The Keysight Technologies RP7953A is one member of a bidirectional regenerative power supply family designed for testing high-power and high-voltage components and systems in EVs and HEVs. The simple, rack-mount equipment boasts integrated safety features to protect both testers and the equipment under test when exposed to such high energy levels. When a fault is detected during a measurement, power is automatically disconnected in 15 ms or less. The eco-friendly bidirectional regenerative power supply provides voltages from 0 to 950 V, current from 0 to ±20 A, and output power from 0 to ±10 kW. Loads can be regulated with voltage resolution of 60 mV and current resolution of 9 mA and the bidirectional power supply features typical voltage programming and measurement accuracy of 0.03%. As with lower-power members of the test equipment family, the power supply is ideal for characterizing and maintaining the electric power components in EVs and HEVs. With efficiency of 86.3% at full power, it minimizes cooling requirements in a relatively compact equipment enclosure.

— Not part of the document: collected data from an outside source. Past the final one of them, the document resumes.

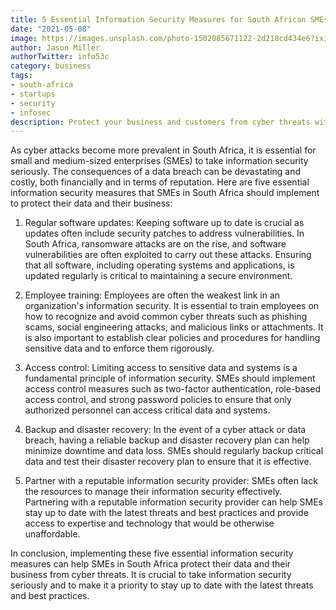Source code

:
 ```yaml
---
title: 5 Essential Information Security Measures for South African SMEs
date: "2021-05-08"
image: https://images.unsplash.com/photo-1502085671122-2d218cd434e6?ixid=MnwxMjA3fDB8MHxwaG90by1wYWdlfHx8fGVufDB8fHx8&ixlib=rb-1.2.1&auto=format&fit=crop&w=1698&q=80
author: Jason Miller
authorTwitter: info53c
category: business
tags:
- south-africa
- startups
- security
- infosec
description: Protect your business and customers from cyber threats with these 5 essential information security measures for South African SMEs.
---
```


As cyber attacks become more prevalent in South Africa, it is essential for small and medium-sized enterprises (SMEs) to take information security seriously. The consequences of a data breach can be devastating and costly, both financially and in terms of reputation. Here are five essential information security measures that SMEs in South Africa should implement to protect their data and their business:

1. Regular software updates: Keeping software up to date is crucial as updates often include security patches to address vulnerabilities. In South Africa, ransomware attacks are on the rise, and software vulnerabilities are often exploited to carry out these attacks. Ensuring that all software, including operating systems and applications, is updated regularly is critical to maintaining a secure environment.

2. Employee training: Employees are often the weakest link in an organization's information security. It is essential to train employees on how to recognize and avoid common cyber threats such as phishing scams, social engineering attacks, and malicious links or attachments. It is also important to establish clear policies and procedures for handling sensitive data and to enforce them rigorously.

3. Access control: Limiting access to sensitive data and systems is a fundamental principle of information security. SMEs should implement access control measures such as two-factor authentication, role-based access control, and strong password policies to ensure that only authorized personnel can access critical data and systems.

4. Backup and disaster recovery: In the event of a cyber attack or data breach, having a reliable backup and disaster recovery plan can help minimize downtime and data loss. SMEs should regularly backup critical data and test their disaster recovery plan to ensure that it is effective.

5. Partner with a reputable information security provider: SMEs often lack the resources to manage their information security effectively. Partnering with a reputable information security provider can help SMEs stay up to date with the latest threats and best practices and provide access to expertise and technology that would be otherwise unaffordable.

In conclusion, implementing these five essential information security measures can help SMEs in South Africa protect their data and their business from cyber threats. It is crucial to take information security seriously and to make it a priority to stay up to date with the latest threats and best practices.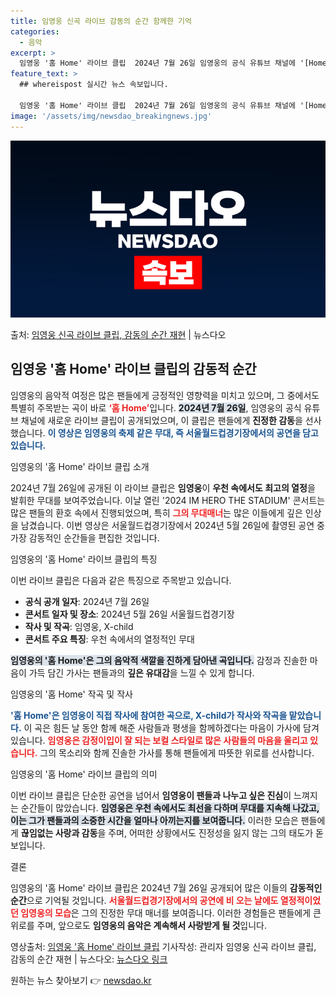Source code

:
 ```yaml
---
title: 임영웅 신곡 라이브 감동의 순간 함께한 기억
categories:
  - 음악
excerpt: >
  임영웅 '홈 Home' 라이브 클립  2024년 7월 26일 임영웅의 공식 유튜브 채널에 '[Home] Li…
feature_text: >
  ## whereispost 실시간 뉴스 속보입니다.

  임영웅 '홈 Home' 라이브 클립  2024년 7월 26일 임영웅의 공식 유튜브 채널에 '[Home] Li…
image: '/assets/img/newsdao_breakingnews.jpg'
---
```


![뉴스다오 속보](/assets/img/newsdao_breakingnews.jpg)

<p>출처: <a href="https://newsdao.kr/5085" rel="dofollow">임영웅 신곡 라이브 클립, 감동의 순간 재현</a> | 뉴스다오</p>

<h2 data-ke-size="size26">임영웅 '홈 Home' 라이브 클립의 감동적 순간</h2>

<p data-ke-size="size16"></p>

임영웅의 음악적 여정은 많은 팬들에게 긍정적인 영향력을 미치고 있으며, 그 중에서도 특별히 주목받는 곡이 바로 <b><span style="color: #ee2323;">‘홈 Home’</span></b>입니다. <b><span style="background-color: #21538527;">2024년 7월 26일</span></b>, 임영웅의 공식 유튜브 채널에 새로운 라이브 클립이 공개되었으며, 이 클립은 팬들에게 **진정한 감동**을 선사했습니다. <b><span style="color: #1a5490;">이 영상은 임영웅의 축제 같은 무대, 즉 서울월드컵경기장에서의 공연을 담고 있습니다.</span></b> 

<p data-ke-size="size16"></p>

임영웅의 '홈 Home' 라이브 클립 소개

<p data-ke-size="size16"></p>

2024년 7월 26일에 공개된 이 라이브 클립은 <b>임영웅</b>이 **우천 속에서도 최고의 열정**을 발휘한 무대를 보여주었습니다. 이날 열린 '2024 IM HERO THE STADIUM' 콘서트는 많은 팬들의 환호 속에서 진행되었으며, 특히 <b><span style="color: #ee2323;">그의 무대매너</span></b>는 많은 이들에게 깊은 인상을 남겼습니다. 이번 영상은 서울월드컵경기장에서 2024년 5월 26일에 촬영된 공연 중 가장 감동적인 순간들을 편집한 것입니다.

<p data-ke-size="size16"></p>

임영웅의 '홈 Home' 라이브 클립의 특징

<p data-ke-size="size16"></p>

이번 라이브 클립은 다음과 같은 특징으로 주목받고 있습니다.

<ul>
<li><b>공식 공개 일자</b>: 2024년 7월 26일</li>
<li><b>콘서트 일자 및 장소</b>: 2024년 5월 26일 서울월드컵경기장</li>
<li><b>작사 및 작곡</b>: 임영웅, X-child</li>
<li><b>콘서트 주요 특징</b>: 우천 속에서의 열정적인 무대</li>
</ul>

<b><span style="background-color: #21538527;">임영웅의 '홈 Home'은 그의 음악적 색깔을 진하게 담아낸 곡입니다.</span></b> 감정과 진솔한 마음이 가득 담긴 가사는 팬들과의 <b>깊은 유대감</b>을 느낄 수 있게 합니다.

<p data-ke-size="size16"></p>

임영웅의 '홈 Home' 작곡 및 작사

<p data-ke-size="size16"></p>

<b><span style="color: #1a5490;">'홈 Home'은 임영웅이 직접 작사에 참여한 곡으로, X-child가 작사와 작곡을 맡았습니다.</span></b> 이 곡은 힘든 날 동안 함께 해준 사람들과 평생을 함께하겠다는 마음이 가사에 담겨 있습니다. <b><span style="color: #ee2323;">임영웅은 감정이입이 잘 되는 보컬 스타일로 많은 사람들의 마음을 울리고 있습니다.</span></b> 그의 목소리와 함께 진솔한 가사를 통해 팬들에게 따뜻한 위로를 선사합니다.

<p data-ke-size="size16"></p>

임영웅의 '홈 Home' 라이브 클립의 의미

<p data-ke-size="size16"></p>

이번 라이브 클립은 단순한 공연을 넘어서 <b>임영웅이 팬들과 나누고 싶은 진심</b>이 느껴지는 순간들이 많았습니다. <b><span style="background-color: #21538527;">임영웅은 우천 속에서도 최선을 다하며 무대를 지속해 나갔고, 이는 그가 팬들과의 소중한 시간을 얼마나 아끼는지를 보여줍니다.</span></b> 이러한 모습은 팬들에게 <b>끊임없는 사랑과 감동</b>을 주며, 어떠한 상황에서도 진정성을 잃지 않는 그의 태도가 돋보입니다.

<p data-ke-size="size16"></p>

결론

<p data-ke-size="size16"></p>

임영웅의 '홈 Home' 라이브 클립은 2024년 7월 26일 공개되어 많은 이들의 **감동적인 순간**으로 기억될 것입니다. <b><span style="color: #ee2323;">서울월드컵경기장에서의 공연에 비 오는 날에도 열정적이었던 임영웅의 모습</span></b>은 그의 진정한 무대 매너를 보여줍니다. 이러한 경험들은 팬들에게 큰 위로를 주며, 앞으로도 <b>임영웅의 음악은 계속해서 사랑받게 될 것</b>입니다.

<p data-ke-size="size16"></p>

영상출처: <a href="https://youtu.be/pDOku-8SSYk">임영웅 '홈 Home' 라이브 클립</a>
기사작성: 관리자 
임영웅 신곡 라이브 클립, 감동의 순간 재현 | 뉴스다오: <a href="https://newsdao.kr/5085">뉴스다오 링크</a>

<p data-ke-size="size16"></p> 

원하는 뉴스 찾아보기 👉 <a href="https://newsdao.kr" rel="dofollow">newsdao.kr</a>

Another high-efficiency test equipment is the Kikusui PLZ6000R regenerative DC load, which achieves power regeneration efficiency of better than 90% to avoid the need for additional cooling even when handling high power levels. Capable of 6 kW maximum power, the electronic load provides a high-current (400 A) voltage range of 0 to 30 V and a lower-current (to 200 A) voltage range of 0 to 600 V. Local operation is very straightforward thanks to a large on-board liquid-crystal-display (LCD) screen. The electronic load also provides ease of remote operation with GPIB, RS-232C, and USB control interfaces. This test equipment is well suited for testing DC-to-DC converters and serving as a dummy load for equipment powered by natural energy sources, such as solar power and wind turbines.
The NH Research 9430-24 regenerative four-quadrant current-regulated AC load is also easy to use via its large 9-in. touch panel user interface. It is capable of single-, split-, or three-phase operation and has several operating modes, including constant-current, constant-voltage, constant-resistance, and constant-power operation. The regenerative AC load has an AC voltage range of 10 to 350 VAC from 30 to 880 Hz and a DC voltage range of 10 to 400 VDC, with maximum power rating of 24 kW. With a maximum current rating of 180 A and programmable crest factors, it can emulate different types of loads, such as switching power supplies, and return energy to the grid with better than 90% efficiency.